__GOAL OF THE EXERCISE__: Lines from the top of the listing down to the one with "#### 3.3.3. Data analysis", inclusive, are to be copied exactly.

__DATA RECORDS__:
++++++++++
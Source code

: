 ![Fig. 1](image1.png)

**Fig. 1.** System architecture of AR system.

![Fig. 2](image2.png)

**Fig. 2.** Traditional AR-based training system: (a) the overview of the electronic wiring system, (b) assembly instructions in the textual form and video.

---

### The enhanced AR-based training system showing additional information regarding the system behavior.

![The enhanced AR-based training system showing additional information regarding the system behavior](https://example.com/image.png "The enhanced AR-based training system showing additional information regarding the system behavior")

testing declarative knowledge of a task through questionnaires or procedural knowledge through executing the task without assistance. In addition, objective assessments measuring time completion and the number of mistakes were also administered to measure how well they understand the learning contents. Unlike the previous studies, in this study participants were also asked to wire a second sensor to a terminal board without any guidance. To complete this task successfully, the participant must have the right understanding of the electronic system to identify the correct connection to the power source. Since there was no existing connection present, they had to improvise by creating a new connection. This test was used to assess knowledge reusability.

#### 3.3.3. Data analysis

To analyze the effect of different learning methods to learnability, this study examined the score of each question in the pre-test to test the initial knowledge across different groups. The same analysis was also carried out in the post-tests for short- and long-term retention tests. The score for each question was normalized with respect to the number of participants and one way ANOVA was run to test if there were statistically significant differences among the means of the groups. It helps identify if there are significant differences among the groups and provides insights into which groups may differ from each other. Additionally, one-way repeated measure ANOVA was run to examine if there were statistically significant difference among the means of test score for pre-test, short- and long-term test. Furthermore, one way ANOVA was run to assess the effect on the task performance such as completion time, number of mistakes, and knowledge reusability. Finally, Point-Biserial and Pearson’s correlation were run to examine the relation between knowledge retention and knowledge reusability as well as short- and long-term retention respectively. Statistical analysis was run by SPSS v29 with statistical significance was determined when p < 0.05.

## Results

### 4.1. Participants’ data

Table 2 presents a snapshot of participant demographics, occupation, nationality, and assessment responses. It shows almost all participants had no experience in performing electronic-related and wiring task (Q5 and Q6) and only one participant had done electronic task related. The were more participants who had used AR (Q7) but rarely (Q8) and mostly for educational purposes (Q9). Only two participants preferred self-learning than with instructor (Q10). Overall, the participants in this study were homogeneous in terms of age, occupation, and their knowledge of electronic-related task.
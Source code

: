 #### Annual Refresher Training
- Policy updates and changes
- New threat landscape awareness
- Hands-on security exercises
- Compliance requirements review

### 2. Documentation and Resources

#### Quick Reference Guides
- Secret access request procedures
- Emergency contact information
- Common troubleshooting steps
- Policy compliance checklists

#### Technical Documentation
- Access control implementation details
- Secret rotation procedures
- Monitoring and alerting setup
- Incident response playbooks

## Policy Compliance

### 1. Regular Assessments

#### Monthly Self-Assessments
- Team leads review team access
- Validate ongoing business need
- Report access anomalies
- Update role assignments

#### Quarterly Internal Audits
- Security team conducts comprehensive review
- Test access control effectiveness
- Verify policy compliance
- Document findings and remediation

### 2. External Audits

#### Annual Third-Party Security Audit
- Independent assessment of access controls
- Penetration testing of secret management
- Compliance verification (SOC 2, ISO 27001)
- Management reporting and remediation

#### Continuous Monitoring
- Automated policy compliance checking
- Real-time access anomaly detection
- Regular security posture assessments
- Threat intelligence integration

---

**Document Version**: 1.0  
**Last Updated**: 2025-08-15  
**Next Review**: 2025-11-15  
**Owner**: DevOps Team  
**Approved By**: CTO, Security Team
++++++++++
__SOLUTION FOR THIS PROBLEM__:
Source code

: ![Fig. 1](image1.png)

**Fig. 1.** System architecture of AR system.

![Fig. 2](image2.png)

**Fig. 2.** Traditional AR-based training system: (a) the overview of the electronic wiring system, (b) assembly instructions in the textual form and video.

---

### The enhanced AR-based training system showing additional information regarding the system behavior.

![The enhanced AR-based training system showing additional information regarding the system behavior](https://example.com/image.png "The enhanced AR-based training system showing additional information regarding the system behavior")

testing declarative knowledge of a task through questionnaires or procedural knowledge through executing the task without assistance. In addition, objective assessments measuring time completion and the number of mistakes were also administered to measure how well they understand the learning contents. Unlike the previous studies, in this study participants were also asked to wire a second sensor to a terminal board without any guidance. To complete this task successfully, the participant must have the right understanding of the electronic system to identify the correct connection to the power source. Since there was no existing connection present, they had to improvise by creating a new connection. This test was used to assess knowledge reusability.

#### 3.3.3. Data analysis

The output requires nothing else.